Write down exactly the lines of the records below, beginning with the first and ending with the line that includes "Vad händer med".

*** Opening Data for this task ***

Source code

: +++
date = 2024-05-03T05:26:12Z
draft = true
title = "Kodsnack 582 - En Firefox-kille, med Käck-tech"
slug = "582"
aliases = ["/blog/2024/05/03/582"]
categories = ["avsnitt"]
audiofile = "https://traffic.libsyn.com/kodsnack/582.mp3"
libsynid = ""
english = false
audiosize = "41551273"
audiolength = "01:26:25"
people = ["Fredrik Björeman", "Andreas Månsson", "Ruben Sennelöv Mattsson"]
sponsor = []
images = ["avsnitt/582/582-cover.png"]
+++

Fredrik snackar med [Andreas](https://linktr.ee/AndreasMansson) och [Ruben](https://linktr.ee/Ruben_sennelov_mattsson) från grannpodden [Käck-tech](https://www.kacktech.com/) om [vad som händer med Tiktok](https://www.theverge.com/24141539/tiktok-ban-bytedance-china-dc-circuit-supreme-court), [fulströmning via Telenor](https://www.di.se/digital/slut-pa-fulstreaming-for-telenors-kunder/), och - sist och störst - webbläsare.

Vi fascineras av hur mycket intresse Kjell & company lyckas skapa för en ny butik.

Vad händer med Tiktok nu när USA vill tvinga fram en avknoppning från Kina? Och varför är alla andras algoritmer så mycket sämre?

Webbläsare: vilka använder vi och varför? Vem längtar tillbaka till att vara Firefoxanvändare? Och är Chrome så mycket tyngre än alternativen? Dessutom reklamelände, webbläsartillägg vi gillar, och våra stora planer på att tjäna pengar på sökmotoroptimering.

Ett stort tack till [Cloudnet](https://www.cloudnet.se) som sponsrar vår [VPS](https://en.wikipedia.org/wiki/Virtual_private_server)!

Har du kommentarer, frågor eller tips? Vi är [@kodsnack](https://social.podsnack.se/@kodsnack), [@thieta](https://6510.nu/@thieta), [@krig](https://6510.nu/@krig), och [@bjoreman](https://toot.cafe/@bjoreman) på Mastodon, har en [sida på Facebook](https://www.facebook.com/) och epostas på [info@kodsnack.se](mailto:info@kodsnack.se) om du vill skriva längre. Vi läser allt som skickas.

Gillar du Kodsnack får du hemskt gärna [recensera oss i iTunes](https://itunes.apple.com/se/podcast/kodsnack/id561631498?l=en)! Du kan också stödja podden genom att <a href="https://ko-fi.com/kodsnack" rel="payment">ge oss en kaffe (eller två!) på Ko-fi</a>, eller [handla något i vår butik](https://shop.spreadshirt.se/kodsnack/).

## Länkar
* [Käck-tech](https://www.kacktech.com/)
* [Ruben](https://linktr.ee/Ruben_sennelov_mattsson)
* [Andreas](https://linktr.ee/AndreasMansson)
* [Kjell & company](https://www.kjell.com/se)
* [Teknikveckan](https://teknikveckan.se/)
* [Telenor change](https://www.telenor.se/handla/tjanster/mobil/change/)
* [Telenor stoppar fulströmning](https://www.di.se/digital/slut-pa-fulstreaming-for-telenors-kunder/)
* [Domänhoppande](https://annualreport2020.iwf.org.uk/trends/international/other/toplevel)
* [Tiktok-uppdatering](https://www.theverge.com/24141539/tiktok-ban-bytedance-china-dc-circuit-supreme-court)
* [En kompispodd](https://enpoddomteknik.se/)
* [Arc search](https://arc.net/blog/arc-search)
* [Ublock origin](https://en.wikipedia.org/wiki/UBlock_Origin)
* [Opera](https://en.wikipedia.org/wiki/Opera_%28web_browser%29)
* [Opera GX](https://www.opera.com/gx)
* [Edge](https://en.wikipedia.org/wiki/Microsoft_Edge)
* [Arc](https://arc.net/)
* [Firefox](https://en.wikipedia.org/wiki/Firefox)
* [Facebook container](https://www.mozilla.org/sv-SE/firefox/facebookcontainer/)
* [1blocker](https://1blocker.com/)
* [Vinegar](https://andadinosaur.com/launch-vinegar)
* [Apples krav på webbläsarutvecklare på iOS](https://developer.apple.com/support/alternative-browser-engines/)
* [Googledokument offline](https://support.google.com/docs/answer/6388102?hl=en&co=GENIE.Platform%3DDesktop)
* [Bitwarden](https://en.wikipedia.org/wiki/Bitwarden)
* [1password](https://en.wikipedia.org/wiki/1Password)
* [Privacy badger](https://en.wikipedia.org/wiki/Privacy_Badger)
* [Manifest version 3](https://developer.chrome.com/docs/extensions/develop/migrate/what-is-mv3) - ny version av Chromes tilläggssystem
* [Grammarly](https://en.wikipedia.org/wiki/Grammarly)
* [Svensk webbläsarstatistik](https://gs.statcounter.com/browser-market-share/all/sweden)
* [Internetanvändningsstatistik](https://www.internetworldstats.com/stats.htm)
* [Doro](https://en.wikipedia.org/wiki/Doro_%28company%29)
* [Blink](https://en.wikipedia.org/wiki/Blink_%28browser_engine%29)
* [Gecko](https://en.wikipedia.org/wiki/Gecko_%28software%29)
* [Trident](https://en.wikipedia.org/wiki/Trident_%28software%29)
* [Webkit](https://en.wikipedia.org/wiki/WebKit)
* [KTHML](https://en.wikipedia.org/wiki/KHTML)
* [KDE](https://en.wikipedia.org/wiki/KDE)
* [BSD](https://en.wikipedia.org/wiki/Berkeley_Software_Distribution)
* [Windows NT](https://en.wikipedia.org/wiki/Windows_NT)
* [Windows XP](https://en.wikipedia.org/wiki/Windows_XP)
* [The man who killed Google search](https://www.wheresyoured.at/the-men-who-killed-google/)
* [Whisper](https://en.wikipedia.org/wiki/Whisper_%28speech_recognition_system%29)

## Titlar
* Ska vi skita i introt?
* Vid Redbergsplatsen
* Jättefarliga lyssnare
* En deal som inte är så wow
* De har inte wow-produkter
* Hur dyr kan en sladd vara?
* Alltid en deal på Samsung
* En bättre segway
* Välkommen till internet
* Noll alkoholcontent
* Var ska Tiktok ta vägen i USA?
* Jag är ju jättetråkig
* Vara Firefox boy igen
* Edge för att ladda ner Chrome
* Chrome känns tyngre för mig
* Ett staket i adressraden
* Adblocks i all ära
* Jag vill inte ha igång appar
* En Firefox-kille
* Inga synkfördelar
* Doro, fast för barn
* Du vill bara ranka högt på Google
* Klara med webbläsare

*** Closing Data for this task ***

> [The answer]
Source code

: +++
date = 2024-05-03T05:26:12Z
draft = true
title = "Kodsnack 582 - En Firefox-kille, med Käck-tech"
slug = "582"
aliases = ["/blog/2024/05/03/582"]
categories = ["avsnitt"]
audiofile = "https://traffic.libsyn.com/kodsnack/582.mp3"
libsynid = ""
english = false
audiosize = "41551273"
audiolength = "01:26:25"
people = ["Fredrik Björeman", "Andreas Månsson", "Ruben Sennelöv Mattsson"]
sponsor = []
images = ["avsnitt/582/582-cover.png"]
+++

Fredrik snackar med [Andreas](https://linktr.ee/AndreasMansson) och [Ruben](https://linktr.ee/Ruben_sennelov_mattsson) från grannpodden [Käck-tech](https://www.kacktech.com/) om [vad som händer med Tiktok](https://www.theverge.com/24141539/tiktok-ban-bytedance-china-dc-circuit-supreme-court), [fulströmning via Telenor](https://www.di.se/digital/slut-pa-fulstreaming-for-telenors-kunder/), och - sist och störst - webbläsare.

Vi fascineras av hur mycket intresse Kjell & company lyckas skapa för en ny butik.

Vad händer med Tiktok nu när USA vill tvinga fram en avknoppning från Kina? Och varför är alla andras algoritmer så mycket sämre?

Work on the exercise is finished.